● Records contained in a dataset:
□ □ □ □ □

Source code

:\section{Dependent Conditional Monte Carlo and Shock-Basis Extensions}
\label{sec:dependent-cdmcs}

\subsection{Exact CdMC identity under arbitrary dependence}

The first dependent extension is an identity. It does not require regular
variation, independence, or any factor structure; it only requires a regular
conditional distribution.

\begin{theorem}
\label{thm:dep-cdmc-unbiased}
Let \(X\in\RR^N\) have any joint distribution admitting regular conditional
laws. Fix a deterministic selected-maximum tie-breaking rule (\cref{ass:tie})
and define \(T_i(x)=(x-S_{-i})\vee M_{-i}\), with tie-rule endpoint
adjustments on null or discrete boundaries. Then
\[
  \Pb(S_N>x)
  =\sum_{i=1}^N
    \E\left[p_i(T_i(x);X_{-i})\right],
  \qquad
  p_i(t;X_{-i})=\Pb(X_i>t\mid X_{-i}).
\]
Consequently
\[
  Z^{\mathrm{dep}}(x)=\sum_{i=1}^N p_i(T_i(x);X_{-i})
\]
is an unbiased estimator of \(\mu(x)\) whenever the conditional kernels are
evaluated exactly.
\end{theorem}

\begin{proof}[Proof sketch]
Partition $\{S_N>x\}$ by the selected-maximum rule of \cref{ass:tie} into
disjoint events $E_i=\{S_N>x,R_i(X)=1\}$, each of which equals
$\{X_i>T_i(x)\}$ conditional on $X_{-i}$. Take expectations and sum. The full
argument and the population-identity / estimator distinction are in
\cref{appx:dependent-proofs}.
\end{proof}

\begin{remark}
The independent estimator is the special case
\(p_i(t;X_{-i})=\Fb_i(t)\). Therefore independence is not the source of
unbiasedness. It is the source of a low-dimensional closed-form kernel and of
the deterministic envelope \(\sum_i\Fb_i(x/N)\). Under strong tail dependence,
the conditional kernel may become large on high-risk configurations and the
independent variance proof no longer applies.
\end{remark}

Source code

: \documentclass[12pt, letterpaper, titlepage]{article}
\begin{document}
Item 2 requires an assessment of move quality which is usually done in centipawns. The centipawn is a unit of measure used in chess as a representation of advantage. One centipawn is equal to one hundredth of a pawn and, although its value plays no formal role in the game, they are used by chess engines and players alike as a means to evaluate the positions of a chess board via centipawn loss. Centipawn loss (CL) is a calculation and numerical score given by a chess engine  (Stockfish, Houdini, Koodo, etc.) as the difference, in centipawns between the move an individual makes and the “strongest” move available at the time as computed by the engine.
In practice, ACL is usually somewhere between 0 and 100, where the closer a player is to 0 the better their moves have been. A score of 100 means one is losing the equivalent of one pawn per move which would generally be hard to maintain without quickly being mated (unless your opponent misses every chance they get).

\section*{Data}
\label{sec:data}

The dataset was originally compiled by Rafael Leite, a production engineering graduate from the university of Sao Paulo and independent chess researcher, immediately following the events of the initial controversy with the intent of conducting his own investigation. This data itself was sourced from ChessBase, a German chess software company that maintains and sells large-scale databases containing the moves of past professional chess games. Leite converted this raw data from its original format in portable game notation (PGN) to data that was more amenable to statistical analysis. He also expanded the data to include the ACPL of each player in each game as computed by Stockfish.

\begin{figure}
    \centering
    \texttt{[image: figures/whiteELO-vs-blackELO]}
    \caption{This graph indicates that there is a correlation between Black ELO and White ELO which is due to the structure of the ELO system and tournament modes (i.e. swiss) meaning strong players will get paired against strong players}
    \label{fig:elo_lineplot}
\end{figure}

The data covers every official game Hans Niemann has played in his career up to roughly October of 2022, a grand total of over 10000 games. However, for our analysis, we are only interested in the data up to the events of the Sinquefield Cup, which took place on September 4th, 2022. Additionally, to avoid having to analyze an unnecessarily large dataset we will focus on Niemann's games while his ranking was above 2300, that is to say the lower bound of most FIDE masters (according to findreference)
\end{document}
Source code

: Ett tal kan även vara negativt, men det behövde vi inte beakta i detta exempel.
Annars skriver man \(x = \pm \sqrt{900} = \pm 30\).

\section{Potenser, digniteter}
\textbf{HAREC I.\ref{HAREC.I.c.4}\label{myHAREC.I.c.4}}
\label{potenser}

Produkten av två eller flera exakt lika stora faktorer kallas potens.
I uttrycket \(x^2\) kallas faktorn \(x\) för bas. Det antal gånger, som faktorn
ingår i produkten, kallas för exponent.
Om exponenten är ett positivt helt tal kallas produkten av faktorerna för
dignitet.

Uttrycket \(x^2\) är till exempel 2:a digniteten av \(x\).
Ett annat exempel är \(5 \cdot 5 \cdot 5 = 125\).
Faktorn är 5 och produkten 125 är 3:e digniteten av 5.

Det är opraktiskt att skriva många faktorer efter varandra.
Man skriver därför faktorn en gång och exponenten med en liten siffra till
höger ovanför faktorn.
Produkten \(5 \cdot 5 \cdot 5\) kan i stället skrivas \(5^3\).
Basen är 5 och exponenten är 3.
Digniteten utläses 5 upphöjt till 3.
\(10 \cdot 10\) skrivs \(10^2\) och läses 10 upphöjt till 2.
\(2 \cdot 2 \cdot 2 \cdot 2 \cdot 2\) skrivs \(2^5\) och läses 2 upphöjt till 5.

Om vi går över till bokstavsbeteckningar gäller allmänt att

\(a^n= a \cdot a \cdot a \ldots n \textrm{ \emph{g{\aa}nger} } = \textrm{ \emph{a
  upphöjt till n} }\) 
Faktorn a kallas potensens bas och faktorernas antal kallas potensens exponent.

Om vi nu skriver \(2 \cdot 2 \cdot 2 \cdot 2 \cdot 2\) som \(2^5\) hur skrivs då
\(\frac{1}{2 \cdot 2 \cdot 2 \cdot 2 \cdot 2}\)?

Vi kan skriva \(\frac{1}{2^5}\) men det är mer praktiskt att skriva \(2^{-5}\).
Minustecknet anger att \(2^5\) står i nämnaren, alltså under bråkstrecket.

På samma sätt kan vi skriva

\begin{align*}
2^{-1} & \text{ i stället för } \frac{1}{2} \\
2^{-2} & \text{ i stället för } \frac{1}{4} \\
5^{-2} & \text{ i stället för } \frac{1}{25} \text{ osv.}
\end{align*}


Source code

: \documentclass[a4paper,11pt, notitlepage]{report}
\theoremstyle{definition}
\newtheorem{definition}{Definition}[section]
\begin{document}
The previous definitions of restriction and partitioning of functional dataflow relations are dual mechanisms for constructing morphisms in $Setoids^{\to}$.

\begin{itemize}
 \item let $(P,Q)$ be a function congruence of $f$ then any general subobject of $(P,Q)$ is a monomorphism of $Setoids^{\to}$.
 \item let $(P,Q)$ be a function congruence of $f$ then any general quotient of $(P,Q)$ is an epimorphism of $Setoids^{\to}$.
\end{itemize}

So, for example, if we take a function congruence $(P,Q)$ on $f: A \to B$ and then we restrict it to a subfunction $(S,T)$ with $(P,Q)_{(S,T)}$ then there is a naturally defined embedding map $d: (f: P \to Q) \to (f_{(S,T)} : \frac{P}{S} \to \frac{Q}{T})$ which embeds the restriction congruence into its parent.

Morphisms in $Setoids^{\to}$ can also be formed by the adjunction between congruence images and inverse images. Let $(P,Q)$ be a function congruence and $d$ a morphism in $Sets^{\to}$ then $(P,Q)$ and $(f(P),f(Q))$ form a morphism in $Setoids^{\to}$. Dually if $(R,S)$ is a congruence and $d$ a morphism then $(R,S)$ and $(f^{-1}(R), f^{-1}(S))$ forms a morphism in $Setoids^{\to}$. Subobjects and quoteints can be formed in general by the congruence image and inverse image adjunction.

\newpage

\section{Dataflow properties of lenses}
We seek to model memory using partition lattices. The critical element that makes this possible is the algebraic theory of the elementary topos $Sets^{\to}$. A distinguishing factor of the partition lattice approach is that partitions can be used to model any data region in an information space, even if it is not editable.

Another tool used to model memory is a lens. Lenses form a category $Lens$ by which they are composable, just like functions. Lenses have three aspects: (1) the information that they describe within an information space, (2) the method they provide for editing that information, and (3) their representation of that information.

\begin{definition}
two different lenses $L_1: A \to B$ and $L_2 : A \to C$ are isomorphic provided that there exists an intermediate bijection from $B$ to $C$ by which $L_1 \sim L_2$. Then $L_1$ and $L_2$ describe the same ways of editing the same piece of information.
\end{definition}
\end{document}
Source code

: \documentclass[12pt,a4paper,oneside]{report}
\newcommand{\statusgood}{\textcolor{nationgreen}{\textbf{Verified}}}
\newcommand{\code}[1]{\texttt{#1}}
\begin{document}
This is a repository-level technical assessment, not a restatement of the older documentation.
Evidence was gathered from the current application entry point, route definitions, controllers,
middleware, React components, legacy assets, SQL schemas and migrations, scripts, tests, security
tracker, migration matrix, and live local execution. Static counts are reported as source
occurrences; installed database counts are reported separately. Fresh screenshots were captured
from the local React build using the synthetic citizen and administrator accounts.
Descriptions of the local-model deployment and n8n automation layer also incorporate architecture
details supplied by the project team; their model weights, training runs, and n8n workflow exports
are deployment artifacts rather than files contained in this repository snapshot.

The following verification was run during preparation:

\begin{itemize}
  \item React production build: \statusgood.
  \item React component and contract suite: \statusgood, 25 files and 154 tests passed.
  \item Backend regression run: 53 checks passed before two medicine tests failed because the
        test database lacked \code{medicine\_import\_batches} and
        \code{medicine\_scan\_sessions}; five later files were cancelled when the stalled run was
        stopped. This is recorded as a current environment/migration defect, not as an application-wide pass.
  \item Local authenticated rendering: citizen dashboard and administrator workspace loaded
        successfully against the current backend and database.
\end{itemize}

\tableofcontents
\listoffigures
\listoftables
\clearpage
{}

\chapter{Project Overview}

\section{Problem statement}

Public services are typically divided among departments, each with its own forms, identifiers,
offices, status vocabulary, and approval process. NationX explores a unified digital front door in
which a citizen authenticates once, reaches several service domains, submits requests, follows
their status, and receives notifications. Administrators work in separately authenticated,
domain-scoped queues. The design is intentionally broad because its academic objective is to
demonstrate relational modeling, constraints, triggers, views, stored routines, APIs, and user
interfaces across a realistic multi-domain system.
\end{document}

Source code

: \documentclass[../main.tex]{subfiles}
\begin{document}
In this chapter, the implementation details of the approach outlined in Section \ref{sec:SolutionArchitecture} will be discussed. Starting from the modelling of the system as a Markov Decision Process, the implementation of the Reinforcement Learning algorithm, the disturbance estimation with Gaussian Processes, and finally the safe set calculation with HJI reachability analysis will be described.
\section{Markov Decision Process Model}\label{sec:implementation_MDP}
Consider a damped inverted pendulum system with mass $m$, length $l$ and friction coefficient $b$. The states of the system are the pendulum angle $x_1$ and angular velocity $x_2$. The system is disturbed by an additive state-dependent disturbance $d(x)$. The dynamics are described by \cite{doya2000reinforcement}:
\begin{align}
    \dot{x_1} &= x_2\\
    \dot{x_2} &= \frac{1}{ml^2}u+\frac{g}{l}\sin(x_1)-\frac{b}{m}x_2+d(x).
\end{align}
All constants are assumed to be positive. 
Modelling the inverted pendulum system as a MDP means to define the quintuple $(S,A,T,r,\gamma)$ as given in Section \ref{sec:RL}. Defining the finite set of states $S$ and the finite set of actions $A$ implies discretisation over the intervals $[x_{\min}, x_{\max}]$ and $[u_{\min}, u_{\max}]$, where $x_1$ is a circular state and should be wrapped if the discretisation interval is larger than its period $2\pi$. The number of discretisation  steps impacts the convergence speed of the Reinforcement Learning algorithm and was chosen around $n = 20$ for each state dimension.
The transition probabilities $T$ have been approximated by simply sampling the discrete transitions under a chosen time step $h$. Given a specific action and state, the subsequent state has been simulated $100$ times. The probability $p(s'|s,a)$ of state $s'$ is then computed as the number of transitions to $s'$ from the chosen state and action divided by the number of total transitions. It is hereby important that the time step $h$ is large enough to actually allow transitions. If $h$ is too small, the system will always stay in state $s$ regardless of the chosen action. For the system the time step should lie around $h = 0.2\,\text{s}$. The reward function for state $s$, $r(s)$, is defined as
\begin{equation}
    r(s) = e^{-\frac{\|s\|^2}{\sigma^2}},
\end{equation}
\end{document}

□ □ □ □ □

● What the task requires: Retype only this range exactly: the first line of the data through the line where "The first dependent" appears.

● Solved exercise:
Source code

:\section{Dependent Conditional Monte Carlo and Shock-Basis Extensions}
\label{sec:dependent-cdmcs}

\subsection{Exact CdMC identity under arbitrary dependence}

The first dependent extension is an identity. It does not require regular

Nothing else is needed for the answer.